Of course, casinos are high risk. Bond rates depend on risk. Also, most business debt requires a higher rate than say, sovereign debt.
> it appears at least one of his properties in NY has been modestly successful in recent years - but that property had well below $5 million in profit in 2014 and was losing money before that.
And? With real estate you don't need profit, you just need to build equity.
Tl;dr: Real estate isn't like other businesses, it has its own set of rules, accounting and financial practices, etc... Just like tech companies are different from factories which are different from restaurants, real estate is (gasp) different...
Care to be specific? What do you consider to be "inciting violence"? Actual, explicit endorsement of violence; or just something interpreted as sexist/racism, that might then embolden people to commit these acts?
Hopefully the Democrats learn about running someone electable before 2018. I have already prepared my donation fund for Bernie Sanders' or Tulsi Gabbard's 2020 presidential race (and I'll not vote again in 4 years if the Dems run yet another establishment candidate, learn your lesson already).
Your chance for your opinion to matter was when the primaries took place. Don't save your outrage for after it doesn't go the way you wanted.
If you need people outside your party to vote for you, you don't restrict caucusing to just your party. Otherwise, you get the proverbial brick in the face. Must be a terrible legacy to lose to the person that makes up Trump in front of the entire world, that people said to themselves "Yes, he's a bigot, a xenophobe, a sexist; but he's not Clinton" as they voted.
@fatbird: I'm unsure why we're still arguing about this. Clinton lost because she did not have enough support, period.
The Democrats' fault (and mine too) was in believing that people of the United States were better than this.
Up to this point I used to honestly believe that justice always prevailed, some how. That the morality of the people of the United States was strong. Stupid, idealistic, naive me. I really hurts my heart but at least my eyes have been opened. You can do almost anything you want, lie with impunity, grab woman by the pus*y, assault them, defraud people, etc. etc. and as long as you have money and good connections it is very likely you will get away with it.
It is a hard pill to swallow, but at least I've learned my lesson and will live accordingly.
And of course, if the republicans again destroy the economy like Bush did in 2008 everybody will comeback crying to the Democrats to fix it and then blame them for everything once things are going OK again.
Then why am I dealing with "President-elect" Donald Trump?
> The Democrats' fault (and mine too) was in believing that people of the United States were better than this.
Nooooooo, your fault was not understanding what millions of Americans are going through that would force them to vote for the opponent. The blame lies solely with that mindset.

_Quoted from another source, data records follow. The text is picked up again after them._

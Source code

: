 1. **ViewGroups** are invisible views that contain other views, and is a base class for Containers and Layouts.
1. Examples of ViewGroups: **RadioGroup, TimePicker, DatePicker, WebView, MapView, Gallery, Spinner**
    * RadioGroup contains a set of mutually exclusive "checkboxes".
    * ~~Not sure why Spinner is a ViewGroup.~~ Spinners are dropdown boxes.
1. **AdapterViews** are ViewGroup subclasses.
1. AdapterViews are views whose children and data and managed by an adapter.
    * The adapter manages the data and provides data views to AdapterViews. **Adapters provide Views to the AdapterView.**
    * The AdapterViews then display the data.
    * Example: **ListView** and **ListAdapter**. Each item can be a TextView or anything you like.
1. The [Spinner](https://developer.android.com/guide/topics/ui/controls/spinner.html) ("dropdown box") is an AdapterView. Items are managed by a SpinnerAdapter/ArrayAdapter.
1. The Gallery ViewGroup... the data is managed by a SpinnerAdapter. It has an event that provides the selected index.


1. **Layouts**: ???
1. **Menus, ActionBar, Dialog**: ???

You expected people to put social issues ahead of their anxiety over economic survival. How ignorant is that idea? If you do not reflect, if you do not get comfortable with the idea of compromise and understanding those who did not vote the way you wanted, you will be doomed to fail.
With age comes wisdom.
Come on, even as a liberal - when DWS resigned from the DNC for ethics violations related to the primaries, it was what ... thirty six hours before the Hillary Campaign announced that she was working on the campaign.
That was a "fuck you, we're corrupt and you can't do anything about it".
And in case there remained any doubt, we saw the same thing repeated with Donna Brazile. Fed debate questions to Hillary beforehand, left DNC ... to work for Hillary.
How one could arrive at this opinion after reviewing the entirely of recorded human history is beyond me.
Not really. The dems sabotaged their only electable candidate. I'm not upset about the Trump presidency only because I had come to terms with it as soon as I realised Hillary was going to screw over Bernie and basically guarantee a Trump presidency. Never before has an 'I told so' felt so unsatisfactory. Besides I'm not even sure a Hillary presidency would have been more palatable given her track record.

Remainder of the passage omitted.